Santiago Swallow may be one of the most famous people no one has heard of.
His eyes fume from his Twitter profile: he is Hollywood-handsome with high cheekbones and dirty blond, collar-length hair. Next to his name is one of social media’s most prized possessions, Twitter’s blue “verified account” checkmark. Beneath it are numbers to make many in the online world jealous: Santiago Swallow has tens of thousands of followers. The tweets Swallow sends them are cryptic nuggets of wisdom that unroll like scrolls from digital fortune cookies: “Before you lose weight, find hope,” says one. Another: “To write is to live endlessly.”
Swallow is a pure product of the Internet: a “speaker and thinker,” who specializes in “re-imagining self in the online age,” an apparent star of the prestigious TED (Technology, Entertainment and Design) conference, and a hit at Austin’s annual art, technology and music event, South By South West (SXSW).
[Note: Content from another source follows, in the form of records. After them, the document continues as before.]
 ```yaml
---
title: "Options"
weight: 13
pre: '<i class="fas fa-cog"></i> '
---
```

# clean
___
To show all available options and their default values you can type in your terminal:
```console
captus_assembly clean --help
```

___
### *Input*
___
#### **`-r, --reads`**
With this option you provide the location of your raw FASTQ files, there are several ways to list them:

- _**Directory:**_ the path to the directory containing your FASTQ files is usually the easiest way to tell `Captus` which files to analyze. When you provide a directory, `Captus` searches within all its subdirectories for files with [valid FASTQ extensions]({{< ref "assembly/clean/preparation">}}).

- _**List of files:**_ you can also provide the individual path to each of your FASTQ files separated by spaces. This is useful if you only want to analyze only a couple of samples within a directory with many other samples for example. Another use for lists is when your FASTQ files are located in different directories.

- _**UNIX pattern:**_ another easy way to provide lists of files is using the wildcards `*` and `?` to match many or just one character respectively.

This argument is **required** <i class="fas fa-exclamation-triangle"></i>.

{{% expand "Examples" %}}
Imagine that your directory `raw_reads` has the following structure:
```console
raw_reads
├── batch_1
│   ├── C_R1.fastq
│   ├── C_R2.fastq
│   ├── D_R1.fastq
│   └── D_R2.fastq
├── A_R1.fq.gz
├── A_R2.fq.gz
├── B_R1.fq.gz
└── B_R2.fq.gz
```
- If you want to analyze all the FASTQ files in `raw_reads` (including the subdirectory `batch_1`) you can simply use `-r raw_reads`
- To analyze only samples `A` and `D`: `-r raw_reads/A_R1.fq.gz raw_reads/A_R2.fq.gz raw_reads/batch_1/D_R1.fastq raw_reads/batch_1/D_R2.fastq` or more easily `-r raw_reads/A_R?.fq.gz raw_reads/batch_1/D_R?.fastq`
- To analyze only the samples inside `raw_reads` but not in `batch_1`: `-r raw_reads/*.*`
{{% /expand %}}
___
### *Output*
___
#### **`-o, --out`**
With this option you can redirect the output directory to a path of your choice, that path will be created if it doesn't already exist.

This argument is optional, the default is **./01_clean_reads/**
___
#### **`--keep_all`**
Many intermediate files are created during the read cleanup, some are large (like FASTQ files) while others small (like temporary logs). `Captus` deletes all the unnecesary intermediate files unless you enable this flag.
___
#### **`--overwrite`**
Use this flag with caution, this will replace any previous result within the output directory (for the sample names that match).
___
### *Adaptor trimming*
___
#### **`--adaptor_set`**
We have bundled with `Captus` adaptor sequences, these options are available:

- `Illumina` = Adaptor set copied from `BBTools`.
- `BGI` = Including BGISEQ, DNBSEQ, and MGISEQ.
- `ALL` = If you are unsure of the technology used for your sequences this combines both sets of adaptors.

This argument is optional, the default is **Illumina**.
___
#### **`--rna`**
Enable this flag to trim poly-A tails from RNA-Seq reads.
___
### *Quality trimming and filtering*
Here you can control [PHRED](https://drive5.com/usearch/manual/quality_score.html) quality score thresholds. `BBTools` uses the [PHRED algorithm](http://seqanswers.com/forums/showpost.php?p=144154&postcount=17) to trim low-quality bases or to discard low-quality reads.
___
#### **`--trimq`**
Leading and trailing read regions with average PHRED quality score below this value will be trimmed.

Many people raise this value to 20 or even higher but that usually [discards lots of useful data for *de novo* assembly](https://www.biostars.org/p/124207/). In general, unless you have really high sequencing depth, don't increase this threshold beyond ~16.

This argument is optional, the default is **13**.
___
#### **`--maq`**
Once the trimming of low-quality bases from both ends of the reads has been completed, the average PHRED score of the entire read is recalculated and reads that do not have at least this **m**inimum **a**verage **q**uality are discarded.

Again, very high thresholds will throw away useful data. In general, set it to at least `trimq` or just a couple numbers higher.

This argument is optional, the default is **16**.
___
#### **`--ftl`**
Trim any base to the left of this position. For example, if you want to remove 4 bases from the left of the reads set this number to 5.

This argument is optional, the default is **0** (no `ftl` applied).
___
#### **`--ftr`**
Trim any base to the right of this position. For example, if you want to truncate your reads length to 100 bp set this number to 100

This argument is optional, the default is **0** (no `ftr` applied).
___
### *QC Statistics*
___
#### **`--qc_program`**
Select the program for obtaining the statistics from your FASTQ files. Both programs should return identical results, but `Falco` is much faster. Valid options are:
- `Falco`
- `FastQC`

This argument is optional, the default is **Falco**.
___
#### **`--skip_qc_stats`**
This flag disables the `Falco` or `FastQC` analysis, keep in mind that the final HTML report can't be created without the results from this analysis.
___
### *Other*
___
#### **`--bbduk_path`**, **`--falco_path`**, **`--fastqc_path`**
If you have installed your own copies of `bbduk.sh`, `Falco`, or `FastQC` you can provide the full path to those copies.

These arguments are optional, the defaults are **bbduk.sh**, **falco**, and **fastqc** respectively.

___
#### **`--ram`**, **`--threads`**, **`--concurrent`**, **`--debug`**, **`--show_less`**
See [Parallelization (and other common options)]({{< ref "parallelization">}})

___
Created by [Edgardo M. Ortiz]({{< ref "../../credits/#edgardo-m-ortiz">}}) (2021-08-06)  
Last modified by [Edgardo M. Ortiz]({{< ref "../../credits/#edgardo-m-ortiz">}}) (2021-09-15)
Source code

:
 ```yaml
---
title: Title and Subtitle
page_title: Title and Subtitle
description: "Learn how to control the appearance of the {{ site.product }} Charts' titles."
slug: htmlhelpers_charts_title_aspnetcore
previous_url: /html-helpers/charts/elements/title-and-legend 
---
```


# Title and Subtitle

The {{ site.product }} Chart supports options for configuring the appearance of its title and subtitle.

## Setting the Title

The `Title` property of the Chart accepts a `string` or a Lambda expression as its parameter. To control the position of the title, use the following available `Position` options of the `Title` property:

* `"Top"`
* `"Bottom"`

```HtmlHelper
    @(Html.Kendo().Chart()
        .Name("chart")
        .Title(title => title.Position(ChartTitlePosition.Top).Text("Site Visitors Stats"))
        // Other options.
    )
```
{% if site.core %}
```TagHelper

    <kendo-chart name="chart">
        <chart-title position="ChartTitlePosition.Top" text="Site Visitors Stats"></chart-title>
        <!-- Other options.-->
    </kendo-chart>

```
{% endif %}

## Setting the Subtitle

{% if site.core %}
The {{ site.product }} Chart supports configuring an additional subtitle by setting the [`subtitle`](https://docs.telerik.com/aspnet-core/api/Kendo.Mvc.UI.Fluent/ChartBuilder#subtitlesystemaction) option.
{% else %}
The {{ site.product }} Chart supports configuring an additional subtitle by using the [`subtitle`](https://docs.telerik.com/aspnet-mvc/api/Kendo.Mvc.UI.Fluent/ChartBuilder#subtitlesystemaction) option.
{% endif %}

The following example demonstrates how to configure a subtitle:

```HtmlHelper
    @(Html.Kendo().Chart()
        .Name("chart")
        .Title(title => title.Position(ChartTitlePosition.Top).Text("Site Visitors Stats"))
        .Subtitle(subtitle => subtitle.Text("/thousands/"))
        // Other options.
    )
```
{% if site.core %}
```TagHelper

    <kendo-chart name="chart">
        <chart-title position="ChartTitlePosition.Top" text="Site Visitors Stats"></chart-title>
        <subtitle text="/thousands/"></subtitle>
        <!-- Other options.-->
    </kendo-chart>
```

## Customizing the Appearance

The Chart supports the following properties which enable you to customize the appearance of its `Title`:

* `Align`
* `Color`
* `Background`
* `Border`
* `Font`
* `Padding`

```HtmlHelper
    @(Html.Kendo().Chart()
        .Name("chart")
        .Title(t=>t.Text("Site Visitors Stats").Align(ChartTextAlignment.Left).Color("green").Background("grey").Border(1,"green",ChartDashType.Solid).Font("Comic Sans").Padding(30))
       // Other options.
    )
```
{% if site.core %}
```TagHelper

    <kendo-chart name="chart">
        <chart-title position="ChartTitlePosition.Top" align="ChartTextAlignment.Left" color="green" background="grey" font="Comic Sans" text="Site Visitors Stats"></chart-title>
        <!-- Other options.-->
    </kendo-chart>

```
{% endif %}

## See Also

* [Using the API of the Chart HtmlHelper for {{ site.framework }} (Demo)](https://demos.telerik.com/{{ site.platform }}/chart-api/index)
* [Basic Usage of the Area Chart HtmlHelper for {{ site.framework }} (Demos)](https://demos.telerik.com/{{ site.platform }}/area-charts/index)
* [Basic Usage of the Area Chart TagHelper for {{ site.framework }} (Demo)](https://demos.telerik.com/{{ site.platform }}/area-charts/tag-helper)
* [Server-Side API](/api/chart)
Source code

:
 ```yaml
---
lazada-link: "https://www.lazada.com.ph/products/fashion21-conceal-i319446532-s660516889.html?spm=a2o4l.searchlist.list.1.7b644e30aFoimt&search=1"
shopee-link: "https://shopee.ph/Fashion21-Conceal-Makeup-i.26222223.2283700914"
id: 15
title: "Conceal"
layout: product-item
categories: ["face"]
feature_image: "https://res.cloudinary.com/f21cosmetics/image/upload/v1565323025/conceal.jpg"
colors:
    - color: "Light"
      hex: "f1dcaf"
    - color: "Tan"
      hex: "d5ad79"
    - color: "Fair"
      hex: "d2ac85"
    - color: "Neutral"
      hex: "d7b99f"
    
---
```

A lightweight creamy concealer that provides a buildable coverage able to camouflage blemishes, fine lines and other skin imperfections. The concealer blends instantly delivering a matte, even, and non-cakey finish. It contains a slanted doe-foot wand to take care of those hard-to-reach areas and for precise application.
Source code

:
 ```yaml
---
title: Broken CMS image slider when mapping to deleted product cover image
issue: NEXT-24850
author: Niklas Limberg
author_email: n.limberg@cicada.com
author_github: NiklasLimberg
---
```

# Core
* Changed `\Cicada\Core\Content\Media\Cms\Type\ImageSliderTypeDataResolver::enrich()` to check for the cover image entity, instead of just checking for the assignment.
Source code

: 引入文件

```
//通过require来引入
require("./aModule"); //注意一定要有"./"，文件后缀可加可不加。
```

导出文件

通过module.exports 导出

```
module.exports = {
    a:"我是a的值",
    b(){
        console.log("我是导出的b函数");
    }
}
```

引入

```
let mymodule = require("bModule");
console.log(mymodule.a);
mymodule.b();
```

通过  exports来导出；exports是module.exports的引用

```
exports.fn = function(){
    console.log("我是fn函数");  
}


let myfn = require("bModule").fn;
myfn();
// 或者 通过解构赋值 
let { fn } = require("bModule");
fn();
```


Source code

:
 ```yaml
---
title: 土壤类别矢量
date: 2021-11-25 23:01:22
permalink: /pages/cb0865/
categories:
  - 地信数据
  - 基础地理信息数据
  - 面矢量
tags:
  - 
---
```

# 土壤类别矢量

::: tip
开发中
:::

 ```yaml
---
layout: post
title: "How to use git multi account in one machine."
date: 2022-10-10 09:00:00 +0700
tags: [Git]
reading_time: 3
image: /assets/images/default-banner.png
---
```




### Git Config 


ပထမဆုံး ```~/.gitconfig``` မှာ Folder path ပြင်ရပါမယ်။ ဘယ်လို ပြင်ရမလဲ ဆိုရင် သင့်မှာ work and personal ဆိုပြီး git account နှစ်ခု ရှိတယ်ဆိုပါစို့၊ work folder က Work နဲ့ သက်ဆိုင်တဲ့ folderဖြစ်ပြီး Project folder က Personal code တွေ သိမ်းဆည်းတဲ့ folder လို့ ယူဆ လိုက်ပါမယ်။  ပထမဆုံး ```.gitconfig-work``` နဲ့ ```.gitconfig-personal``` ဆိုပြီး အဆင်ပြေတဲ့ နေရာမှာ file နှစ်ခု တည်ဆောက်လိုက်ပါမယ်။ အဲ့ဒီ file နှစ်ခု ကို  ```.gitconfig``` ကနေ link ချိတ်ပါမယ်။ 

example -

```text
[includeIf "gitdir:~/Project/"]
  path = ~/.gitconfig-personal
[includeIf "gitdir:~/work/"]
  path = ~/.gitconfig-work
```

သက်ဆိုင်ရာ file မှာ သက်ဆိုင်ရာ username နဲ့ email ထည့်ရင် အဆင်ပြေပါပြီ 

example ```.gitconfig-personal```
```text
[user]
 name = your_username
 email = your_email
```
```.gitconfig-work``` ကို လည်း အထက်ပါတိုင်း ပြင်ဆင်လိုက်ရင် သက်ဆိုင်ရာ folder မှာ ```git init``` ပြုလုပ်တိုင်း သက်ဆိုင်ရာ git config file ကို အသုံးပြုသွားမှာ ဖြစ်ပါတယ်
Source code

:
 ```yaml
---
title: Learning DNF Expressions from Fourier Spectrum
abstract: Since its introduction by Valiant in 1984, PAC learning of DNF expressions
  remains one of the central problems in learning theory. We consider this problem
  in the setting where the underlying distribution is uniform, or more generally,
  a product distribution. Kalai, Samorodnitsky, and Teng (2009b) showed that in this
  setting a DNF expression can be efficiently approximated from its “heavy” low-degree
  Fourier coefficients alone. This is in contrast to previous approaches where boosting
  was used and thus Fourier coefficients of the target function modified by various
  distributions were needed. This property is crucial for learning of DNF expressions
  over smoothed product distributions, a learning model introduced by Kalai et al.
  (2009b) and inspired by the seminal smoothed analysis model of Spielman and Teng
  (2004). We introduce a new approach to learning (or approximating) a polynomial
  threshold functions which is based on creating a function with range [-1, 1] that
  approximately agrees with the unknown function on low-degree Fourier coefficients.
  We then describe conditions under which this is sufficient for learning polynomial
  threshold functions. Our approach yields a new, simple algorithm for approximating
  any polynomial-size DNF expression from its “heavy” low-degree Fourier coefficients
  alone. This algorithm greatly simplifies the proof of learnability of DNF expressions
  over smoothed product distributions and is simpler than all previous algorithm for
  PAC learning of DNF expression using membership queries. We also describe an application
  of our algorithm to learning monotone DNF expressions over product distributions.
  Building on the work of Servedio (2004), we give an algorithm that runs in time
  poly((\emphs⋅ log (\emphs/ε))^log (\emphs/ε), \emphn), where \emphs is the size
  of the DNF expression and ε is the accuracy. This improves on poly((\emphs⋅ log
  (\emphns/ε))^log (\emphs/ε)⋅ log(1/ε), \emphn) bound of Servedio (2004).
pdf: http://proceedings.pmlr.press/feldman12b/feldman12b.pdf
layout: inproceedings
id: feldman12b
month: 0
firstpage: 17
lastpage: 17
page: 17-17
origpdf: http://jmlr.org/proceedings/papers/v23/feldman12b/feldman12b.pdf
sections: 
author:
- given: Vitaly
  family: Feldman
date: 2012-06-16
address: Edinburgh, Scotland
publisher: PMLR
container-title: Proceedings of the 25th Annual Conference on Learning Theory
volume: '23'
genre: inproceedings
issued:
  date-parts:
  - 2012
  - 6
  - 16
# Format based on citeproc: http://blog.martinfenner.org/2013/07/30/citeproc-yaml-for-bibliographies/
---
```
His Wikipedia biography explains why: Swallow is “a Mexican-born, American motivational speaker, consultant, educator, and author, whose speeches and publications focus on understanding modern culture in the age of social networking, globally interconnected media, user generated content and the Internet,” who has “dedicated himself to helping others know more about how media and personality can be manipulated in the 21st Century.” Famous for its “neutral point of view,” Wikipedia also reports that Swallow’s opinions are controversial in some quarters, especially his prediction that “the disassociation of self would lead to a revision of the standard definition of Multiple Personality Disorder to include selves that only manifest in the online world.” He can be expected to take up this argument in his book, Self: Imaginary Identities in the Age of The Internet, due out later this year, something that his Wikipedia biography, his official web site (santiagoswallow.com) and his Twitter feed all confirm.
There’s just one thing about Santiago Swallow that you won’t easily find online: I made him up. Everything above is true. He really does have a Twitter feed with tens of thousands of followers, he really does have a Wikipedia biography, and he really does have an official web site. But he has never been to TED or South By South West and is not writing a book. I—or rather he—flat out lied about that.